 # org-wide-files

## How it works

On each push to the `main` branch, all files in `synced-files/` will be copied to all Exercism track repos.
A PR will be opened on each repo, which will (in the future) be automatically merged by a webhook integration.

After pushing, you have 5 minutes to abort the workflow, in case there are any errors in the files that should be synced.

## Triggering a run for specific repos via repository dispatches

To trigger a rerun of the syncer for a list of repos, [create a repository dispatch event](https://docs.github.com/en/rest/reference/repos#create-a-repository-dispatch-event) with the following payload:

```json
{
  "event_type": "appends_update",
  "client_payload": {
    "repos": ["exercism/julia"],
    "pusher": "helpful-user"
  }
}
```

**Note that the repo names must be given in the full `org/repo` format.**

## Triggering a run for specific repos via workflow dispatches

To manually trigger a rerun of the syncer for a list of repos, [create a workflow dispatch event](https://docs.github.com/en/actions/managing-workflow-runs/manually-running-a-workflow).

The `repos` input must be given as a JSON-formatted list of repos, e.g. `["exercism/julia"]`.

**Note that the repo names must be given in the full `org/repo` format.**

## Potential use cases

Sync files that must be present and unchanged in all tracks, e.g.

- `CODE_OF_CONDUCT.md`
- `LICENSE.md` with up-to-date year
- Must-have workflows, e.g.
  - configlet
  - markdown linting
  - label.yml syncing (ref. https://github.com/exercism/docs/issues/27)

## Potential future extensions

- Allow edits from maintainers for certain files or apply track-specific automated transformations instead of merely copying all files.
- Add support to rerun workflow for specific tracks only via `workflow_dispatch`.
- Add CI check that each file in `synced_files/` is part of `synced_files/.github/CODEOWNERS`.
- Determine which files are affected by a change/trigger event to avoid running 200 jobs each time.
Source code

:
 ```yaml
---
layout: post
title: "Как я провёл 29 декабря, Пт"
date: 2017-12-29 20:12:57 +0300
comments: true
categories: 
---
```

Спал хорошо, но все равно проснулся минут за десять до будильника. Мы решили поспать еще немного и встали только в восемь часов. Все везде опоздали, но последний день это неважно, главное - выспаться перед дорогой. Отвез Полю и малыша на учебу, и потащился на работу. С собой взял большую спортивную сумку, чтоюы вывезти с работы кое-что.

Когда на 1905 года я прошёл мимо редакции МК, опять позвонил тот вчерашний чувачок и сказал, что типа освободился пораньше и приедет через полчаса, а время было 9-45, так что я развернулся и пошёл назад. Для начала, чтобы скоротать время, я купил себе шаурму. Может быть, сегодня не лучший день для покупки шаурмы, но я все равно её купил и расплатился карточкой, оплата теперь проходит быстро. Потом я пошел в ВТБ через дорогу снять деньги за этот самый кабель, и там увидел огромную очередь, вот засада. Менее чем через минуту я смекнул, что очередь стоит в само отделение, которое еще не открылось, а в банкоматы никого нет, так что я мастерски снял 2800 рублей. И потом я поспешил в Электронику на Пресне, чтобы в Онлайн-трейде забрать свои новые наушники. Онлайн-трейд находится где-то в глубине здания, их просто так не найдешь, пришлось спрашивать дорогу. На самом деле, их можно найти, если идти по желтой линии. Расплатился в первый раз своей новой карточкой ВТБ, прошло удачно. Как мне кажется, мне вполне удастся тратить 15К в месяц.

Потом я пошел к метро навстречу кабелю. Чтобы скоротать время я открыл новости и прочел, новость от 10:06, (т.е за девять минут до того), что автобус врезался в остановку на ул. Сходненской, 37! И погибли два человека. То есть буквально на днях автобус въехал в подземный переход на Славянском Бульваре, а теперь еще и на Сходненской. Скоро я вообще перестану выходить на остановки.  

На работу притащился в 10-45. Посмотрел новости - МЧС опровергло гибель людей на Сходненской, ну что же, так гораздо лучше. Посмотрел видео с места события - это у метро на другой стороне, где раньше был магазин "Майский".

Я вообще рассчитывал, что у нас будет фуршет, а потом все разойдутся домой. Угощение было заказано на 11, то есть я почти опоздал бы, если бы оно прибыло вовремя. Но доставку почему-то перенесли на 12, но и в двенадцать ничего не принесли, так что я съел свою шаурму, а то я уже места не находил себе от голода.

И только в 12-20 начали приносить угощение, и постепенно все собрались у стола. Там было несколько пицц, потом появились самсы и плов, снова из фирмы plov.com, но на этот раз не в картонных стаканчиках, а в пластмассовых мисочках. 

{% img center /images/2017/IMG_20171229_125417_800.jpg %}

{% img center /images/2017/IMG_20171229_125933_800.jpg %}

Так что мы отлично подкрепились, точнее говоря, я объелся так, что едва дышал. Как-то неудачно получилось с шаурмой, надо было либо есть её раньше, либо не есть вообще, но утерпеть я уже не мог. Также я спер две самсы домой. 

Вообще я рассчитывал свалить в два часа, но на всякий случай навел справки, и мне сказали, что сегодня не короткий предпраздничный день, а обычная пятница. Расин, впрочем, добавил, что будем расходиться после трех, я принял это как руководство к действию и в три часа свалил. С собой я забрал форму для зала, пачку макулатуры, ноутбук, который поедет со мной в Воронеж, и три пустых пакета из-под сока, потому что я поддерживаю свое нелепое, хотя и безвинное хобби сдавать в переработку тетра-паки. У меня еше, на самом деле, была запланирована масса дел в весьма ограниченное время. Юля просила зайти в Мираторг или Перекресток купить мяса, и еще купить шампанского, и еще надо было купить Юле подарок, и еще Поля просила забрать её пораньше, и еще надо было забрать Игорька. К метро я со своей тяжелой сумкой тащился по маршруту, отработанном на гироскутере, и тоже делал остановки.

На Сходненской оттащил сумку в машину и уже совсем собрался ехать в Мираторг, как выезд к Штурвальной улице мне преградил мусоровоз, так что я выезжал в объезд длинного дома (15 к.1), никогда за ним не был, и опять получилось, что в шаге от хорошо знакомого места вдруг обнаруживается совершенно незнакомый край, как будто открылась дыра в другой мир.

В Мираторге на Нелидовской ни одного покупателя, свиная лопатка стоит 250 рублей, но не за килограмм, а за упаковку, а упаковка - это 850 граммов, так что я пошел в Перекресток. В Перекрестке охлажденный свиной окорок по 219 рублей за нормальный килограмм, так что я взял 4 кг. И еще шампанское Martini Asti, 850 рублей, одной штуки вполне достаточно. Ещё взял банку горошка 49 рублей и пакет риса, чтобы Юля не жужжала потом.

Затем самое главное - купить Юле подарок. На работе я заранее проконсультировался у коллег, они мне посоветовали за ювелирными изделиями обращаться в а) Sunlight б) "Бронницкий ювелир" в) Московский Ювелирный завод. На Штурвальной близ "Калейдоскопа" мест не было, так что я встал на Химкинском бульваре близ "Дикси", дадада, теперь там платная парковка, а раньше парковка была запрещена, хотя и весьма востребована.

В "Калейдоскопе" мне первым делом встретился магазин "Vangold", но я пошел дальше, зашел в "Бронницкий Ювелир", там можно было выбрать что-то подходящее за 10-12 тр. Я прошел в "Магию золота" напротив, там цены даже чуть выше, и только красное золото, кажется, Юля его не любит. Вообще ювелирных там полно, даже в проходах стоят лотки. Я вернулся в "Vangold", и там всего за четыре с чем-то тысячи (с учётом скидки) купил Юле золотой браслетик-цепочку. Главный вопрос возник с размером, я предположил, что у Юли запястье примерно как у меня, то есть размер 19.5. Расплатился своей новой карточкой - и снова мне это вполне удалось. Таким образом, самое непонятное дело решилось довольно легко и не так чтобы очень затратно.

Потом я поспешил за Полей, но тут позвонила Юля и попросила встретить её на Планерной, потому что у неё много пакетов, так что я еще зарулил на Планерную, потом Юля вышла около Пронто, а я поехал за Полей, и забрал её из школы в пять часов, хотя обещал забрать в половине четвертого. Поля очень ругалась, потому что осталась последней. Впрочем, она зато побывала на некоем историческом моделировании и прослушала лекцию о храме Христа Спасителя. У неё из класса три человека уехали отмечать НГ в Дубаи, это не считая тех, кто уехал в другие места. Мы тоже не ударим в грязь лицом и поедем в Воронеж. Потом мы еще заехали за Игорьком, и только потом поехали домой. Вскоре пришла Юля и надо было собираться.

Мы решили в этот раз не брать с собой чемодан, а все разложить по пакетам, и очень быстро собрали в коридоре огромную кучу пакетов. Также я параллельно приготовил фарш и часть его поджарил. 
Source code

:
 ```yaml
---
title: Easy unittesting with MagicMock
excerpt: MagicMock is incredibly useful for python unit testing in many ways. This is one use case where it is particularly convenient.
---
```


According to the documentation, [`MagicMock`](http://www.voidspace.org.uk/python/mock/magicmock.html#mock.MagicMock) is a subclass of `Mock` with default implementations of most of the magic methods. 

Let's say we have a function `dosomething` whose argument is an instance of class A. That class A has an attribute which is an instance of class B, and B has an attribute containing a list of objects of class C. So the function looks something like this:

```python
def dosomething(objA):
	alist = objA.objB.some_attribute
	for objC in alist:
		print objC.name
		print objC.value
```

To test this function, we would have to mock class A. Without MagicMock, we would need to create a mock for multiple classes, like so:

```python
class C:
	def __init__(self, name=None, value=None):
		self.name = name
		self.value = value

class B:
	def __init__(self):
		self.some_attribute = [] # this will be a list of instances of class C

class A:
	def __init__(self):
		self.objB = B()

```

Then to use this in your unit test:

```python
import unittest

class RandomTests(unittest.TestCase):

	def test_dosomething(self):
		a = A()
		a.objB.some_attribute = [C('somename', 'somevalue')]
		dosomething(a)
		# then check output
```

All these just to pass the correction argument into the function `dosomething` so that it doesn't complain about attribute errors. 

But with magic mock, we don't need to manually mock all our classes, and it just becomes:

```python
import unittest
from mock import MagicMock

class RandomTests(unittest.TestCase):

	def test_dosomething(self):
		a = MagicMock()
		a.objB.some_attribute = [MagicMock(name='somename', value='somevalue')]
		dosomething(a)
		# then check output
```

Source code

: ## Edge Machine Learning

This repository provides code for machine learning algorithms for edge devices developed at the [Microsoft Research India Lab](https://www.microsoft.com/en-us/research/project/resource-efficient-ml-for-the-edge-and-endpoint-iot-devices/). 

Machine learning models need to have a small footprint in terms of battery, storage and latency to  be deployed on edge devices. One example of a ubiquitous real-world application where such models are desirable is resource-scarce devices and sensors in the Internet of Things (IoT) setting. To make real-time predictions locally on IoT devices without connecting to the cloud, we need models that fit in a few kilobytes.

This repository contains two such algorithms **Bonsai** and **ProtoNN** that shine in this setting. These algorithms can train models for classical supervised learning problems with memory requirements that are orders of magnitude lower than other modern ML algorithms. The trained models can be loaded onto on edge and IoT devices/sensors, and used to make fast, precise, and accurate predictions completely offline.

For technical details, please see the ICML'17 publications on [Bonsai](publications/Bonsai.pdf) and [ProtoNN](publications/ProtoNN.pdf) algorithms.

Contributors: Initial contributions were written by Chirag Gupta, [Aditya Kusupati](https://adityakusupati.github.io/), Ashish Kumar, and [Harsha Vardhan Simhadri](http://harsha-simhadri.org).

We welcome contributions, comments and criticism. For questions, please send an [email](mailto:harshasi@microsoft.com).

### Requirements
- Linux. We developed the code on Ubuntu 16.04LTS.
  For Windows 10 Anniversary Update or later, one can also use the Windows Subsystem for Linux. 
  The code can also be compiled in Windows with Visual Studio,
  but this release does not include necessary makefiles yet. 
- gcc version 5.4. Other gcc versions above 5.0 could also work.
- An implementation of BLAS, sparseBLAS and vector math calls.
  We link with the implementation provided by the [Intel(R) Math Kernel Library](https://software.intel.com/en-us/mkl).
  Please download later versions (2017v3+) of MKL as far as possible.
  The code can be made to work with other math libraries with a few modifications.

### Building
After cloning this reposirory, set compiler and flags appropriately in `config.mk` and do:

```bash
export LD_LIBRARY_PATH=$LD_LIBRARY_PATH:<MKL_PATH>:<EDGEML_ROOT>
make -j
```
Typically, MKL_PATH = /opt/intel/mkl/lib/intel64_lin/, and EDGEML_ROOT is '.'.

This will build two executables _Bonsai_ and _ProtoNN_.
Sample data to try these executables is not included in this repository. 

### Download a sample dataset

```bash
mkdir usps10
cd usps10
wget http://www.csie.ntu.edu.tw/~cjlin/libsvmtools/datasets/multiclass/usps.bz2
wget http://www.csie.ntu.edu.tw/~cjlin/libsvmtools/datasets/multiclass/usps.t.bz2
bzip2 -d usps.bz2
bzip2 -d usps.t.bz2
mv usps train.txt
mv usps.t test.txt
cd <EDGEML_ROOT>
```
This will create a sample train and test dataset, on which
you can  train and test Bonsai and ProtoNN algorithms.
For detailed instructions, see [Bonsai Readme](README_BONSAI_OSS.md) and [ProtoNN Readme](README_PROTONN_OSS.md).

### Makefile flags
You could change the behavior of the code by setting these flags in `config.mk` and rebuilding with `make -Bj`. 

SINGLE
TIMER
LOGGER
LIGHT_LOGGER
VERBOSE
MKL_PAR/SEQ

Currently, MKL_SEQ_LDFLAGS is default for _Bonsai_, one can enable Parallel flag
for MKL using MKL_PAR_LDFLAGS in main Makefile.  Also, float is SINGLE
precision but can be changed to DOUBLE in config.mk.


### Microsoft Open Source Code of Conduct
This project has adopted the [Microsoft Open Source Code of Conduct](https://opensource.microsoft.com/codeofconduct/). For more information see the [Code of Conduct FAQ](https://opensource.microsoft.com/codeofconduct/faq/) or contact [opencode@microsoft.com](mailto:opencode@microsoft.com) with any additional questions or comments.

REQUIRED ACTION: Filter the listing above so that only lines holding the word "errors" remain, and report those lines.

EXERCISE OUTPUT:
After pushing, you have 5 minutes to abort the workflow, in case there are any errors in the files that should be synced.
All these just to pass the correction argument into the function `dosomething` so that it doesn't complain about attribute errors. 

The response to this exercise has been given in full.